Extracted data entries
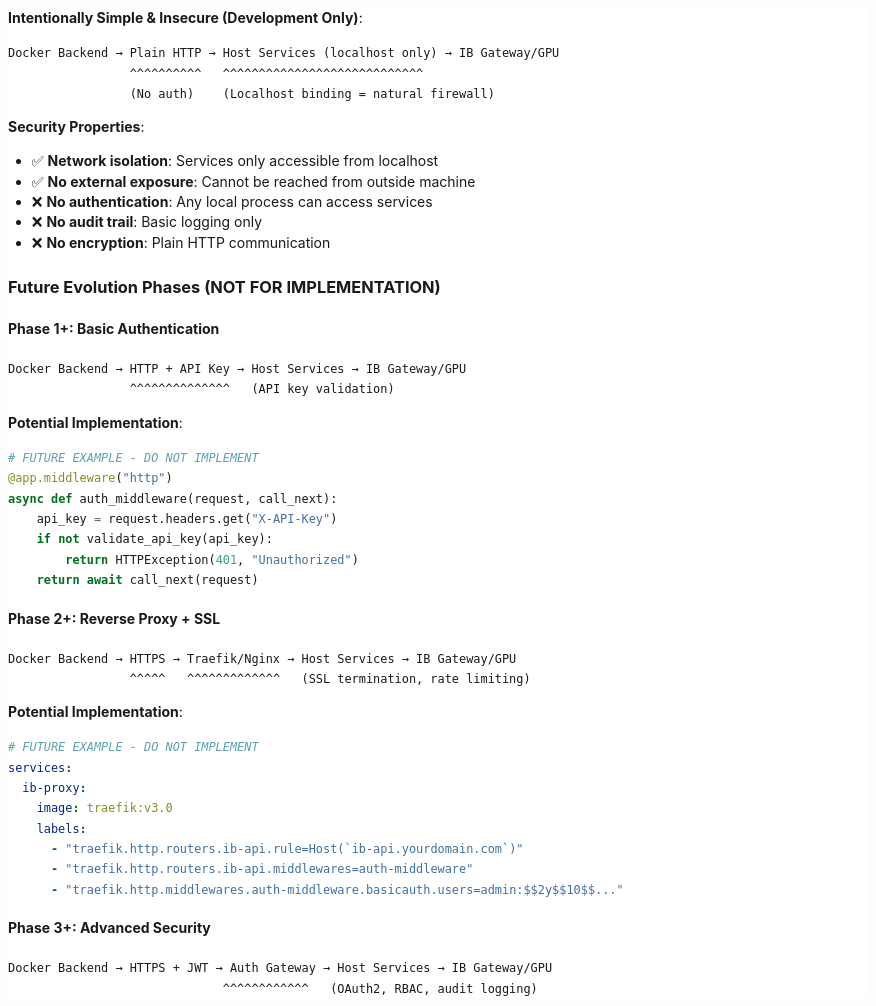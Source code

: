 **Intentionally Simple & Insecure (Development Only)**:
```
Docker Backend → Plain HTTP → Host Services (localhost only) → IB Gateway/GPU
                 ^^^^^^^^^^   ^^^^^^^^^^^^^^^^^^^^^^^^^^^^
                 (No auth)    (Localhost binding = natural firewall)
```

**Security Properties**:
- ✅ **Network isolation**: Services only accessible from localhost
- ✅ **No external exposure**: Cannot be reached from outside machine
- ❌ **No authentication**: Any local process can access services
- ❌ **No audit trail**: Basic logging only
- ❌ **No encryption**: Plain HTTP communication

### Future Evolution Phases (NOT FOR IMPLEMENTATION)

#### Phase 1+: Basic Authentication
```
Docker Backend → HTTP + API Key → Host Services → IB Gateway/GPU
                 ^^^^^^^^^^^^^^   (API key validation)
```

**Potential Implementation**:
```python
# FUTURE EXAMPLE - DO NOT IMPLEMENT
@app.middleware("http")
async def auth_middleware(request, call_next):
    api_key = request.headers.get("X-API-Key")
    if not validate_api_key(api_key):
        return HTTPException(401, "Unauthorized")
    return await call_next(request)
```

#### Phase 2+: Reverse Proxy + SSL
```
Docker Backend → HTTPS → Traefik/Nginx → Host Services → IB Gateway/GPU
                 ^^^^^   ^^^^^^^^^^^^^   (SSL termination, rate limiting)
```

**Potential Implementation**:
```yaml
# FUTURE EXAMPLE - DO NOT IMPLEMENT
services:
  ib-proxy:
    image: traefik:v3.0
    labels:
      - "traefik.http.routers.ib-api.rule=Host(`ib-api.yourdomain.com`)"
      - "traefik.http.routers.ib-api.middlewares=auth-middleware"
      - "traefik.http.middlewares.auth-middleware.basicauth.users=admin:$$2y$$10$$..."
```

#### Phase 3+: Advanced Security
```
Docker Backend → HTTPS + JWT → Auth Gateway → Host Services → IB Gateway/GPU
                              ^^^^^^^^^^^^   (OAuth2, RBAC, audit logging)
```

Exercise details :: Without the pictures, give back every record precisely as shown.

Your response ::
Source code

: **Intentionally Simple & Insecure (Development Only)**:
```
Docker Backend → Plain HTTP → Host Services (localhost only) → IB Gateway/GPU
                 ^^^^^^^^^^   ^^^^^^^^^^^^^^^^^^^^^^^^^^^^
                 (No auth)    (Localhost binding = natural firewall)
```

**Security Properties**:
- ✅ **Network isolation**: Services only accessible from localhost
- ✅ **No external exposure**: Cannot be reached from outside machine
- ❌ **No authentication**: Any local process can access services
- ❌ **No audit trail**: Basic logging only
- ❌ **No encryption**: Plain HTTP communication

### Future Evolution Phases (NOT FOR IMPLEMENTATION)

#### Phase 1+: Basic Authentication
```
Docker Backend → HTTP + API Key → Host Services → IB Gateway/GPU
                 ^^^^^^^^^^^^^^   (API key validation)
```

**Potential Implementation**:
```python
# FUTURE EXAMPLE - DO NOT IMPLEMENT
@app.middleware("http")
async def auth_middleware(request, call_next):
    api_key = request.headers.get("X-API-Key")
    if not validate_api_key(api_key):
        return HTTPException(401, "Unauthorized")
    return await call_next(request)
```

#### Phase 2+: Reverse Proxy + SSL
```
Docker Backend → HTTPS → Traefik/Nginx → Host Services → IB Gateway/GPU
                 ^^^^^   ^^^^^^^^^^^^^   (SSL termination, rate limiting)
```

**Potential Implementation**:
```yaml
# FUTURE EXAMPLE - DO NOT IMPLEMENT
services:
  ib-proxy:
    image: traefik:v3.0
    labels:
      - "traefik.http.routers.ib-api.rule=Host(`ib-api.yourdomain.com`)"
      - "traefik.http.routers.ib-api.middlewares=auth-middleware"
      - "traefik.http.middlewares.auth-middleware.basicauth.users=admin:$$2y$$10$$..."
```

#### Phase 3+: Advanced Security
```
Docker Backend → HTTPS + JWT → Auth Gateway → Host Services → IB Gateway/GPU
                              ^^^^^^^^^^^^   (OAuth2, RBAC, audit logging)
```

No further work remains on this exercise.